(RECORDS SHOWN begins)

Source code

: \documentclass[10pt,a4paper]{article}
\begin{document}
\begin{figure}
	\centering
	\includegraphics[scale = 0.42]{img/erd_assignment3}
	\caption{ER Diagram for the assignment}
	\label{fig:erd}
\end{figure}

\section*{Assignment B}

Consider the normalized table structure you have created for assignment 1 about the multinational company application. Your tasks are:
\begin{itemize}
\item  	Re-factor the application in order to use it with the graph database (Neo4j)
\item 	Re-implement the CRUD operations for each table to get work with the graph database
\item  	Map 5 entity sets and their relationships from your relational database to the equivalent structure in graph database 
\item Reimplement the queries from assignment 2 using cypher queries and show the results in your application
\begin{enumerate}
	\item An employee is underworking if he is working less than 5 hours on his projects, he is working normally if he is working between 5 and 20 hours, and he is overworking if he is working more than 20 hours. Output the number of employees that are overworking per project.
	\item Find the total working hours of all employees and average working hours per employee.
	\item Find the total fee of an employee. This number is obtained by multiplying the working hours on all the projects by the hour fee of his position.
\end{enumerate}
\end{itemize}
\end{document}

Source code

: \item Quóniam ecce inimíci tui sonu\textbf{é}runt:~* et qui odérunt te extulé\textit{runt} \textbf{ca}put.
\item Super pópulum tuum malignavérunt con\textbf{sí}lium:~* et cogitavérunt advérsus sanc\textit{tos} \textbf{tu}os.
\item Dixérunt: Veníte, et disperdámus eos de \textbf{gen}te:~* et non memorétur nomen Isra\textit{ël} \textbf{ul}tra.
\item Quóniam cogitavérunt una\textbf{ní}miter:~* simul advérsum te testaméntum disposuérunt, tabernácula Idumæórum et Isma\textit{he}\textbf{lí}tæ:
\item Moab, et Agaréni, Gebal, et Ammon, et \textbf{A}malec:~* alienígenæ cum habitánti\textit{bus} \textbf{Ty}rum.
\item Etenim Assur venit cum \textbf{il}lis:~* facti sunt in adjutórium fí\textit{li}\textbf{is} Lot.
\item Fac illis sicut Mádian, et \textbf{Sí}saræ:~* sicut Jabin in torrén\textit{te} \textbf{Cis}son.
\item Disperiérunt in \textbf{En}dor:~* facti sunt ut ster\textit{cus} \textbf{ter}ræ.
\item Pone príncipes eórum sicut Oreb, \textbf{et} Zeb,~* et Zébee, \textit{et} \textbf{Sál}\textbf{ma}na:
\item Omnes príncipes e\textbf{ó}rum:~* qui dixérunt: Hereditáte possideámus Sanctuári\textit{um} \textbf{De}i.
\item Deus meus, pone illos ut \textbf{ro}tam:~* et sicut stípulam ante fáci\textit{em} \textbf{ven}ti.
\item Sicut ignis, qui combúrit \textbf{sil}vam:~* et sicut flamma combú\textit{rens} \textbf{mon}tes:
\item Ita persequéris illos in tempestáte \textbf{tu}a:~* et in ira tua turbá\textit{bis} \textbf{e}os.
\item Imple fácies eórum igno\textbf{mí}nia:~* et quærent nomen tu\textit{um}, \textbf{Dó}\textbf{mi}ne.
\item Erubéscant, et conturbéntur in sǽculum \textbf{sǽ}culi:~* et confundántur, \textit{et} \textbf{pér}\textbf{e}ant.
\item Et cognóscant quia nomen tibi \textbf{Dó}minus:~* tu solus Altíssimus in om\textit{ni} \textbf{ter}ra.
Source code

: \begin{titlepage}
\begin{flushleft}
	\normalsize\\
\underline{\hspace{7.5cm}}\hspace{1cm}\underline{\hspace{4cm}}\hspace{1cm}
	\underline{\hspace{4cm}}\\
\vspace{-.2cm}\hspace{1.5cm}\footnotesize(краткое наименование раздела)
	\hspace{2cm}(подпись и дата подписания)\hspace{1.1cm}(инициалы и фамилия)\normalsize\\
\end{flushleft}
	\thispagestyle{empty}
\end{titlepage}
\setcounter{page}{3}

(RECORDS SHOWN ends)
(RECORDS SHOWN begins)

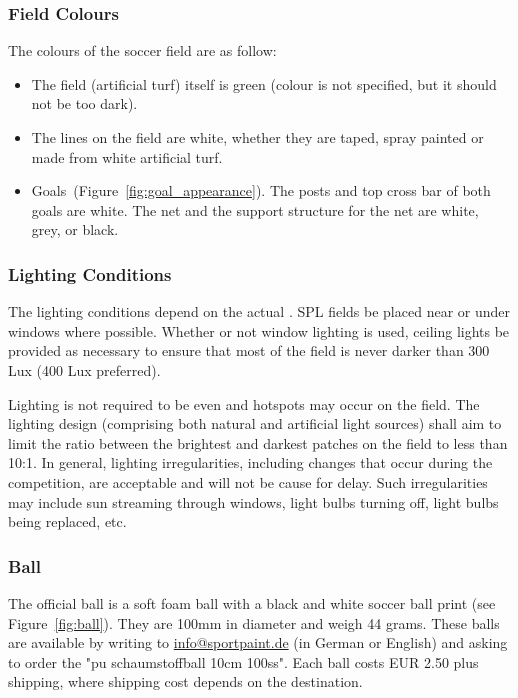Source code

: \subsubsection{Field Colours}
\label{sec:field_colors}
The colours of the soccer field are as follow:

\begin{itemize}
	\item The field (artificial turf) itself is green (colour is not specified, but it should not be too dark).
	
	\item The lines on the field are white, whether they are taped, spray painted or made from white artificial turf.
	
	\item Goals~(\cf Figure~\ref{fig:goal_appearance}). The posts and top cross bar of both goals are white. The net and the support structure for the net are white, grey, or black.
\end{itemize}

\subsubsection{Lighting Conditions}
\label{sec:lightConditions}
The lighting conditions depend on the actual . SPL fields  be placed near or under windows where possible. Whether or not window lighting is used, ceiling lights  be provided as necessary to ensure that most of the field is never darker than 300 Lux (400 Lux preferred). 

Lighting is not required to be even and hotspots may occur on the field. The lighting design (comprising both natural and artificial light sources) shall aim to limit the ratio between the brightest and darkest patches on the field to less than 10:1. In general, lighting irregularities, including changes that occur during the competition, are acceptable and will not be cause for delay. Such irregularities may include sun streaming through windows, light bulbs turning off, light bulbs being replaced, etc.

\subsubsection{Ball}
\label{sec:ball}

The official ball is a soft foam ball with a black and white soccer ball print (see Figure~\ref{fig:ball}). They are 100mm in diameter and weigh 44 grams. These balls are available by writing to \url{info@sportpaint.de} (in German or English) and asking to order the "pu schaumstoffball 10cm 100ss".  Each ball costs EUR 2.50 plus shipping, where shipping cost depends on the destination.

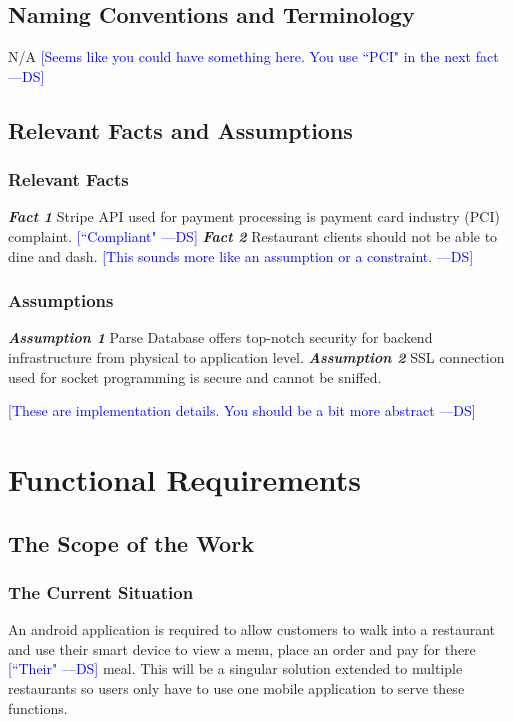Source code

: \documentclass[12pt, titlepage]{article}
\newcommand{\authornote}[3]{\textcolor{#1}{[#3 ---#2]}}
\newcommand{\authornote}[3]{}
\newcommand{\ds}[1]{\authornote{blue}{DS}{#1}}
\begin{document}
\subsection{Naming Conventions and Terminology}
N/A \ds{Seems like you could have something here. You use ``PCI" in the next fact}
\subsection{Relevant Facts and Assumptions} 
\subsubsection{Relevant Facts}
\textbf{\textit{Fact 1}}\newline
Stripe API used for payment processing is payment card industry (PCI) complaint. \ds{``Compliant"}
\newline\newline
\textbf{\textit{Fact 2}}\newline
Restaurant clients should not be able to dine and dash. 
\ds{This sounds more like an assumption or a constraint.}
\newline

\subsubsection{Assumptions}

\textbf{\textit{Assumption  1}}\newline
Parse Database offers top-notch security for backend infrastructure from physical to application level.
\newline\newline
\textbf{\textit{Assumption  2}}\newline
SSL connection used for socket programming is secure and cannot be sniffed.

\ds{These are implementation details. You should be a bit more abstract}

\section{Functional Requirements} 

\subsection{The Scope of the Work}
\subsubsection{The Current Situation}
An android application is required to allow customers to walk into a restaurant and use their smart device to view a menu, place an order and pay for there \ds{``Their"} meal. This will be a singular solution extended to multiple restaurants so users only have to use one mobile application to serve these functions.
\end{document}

(RECORDS SHOWN ends)

**WHAT IS BEING ASKED:** Search the material above for "Find". Copy each line that has it.

**TASK ANSWER:**
	\item Find the total working hours of all employees and average working hours per employee.
	\item Find the total fee of an employee. This number is obtained by multiplying the working hours on all the projects by the hour fee of his position.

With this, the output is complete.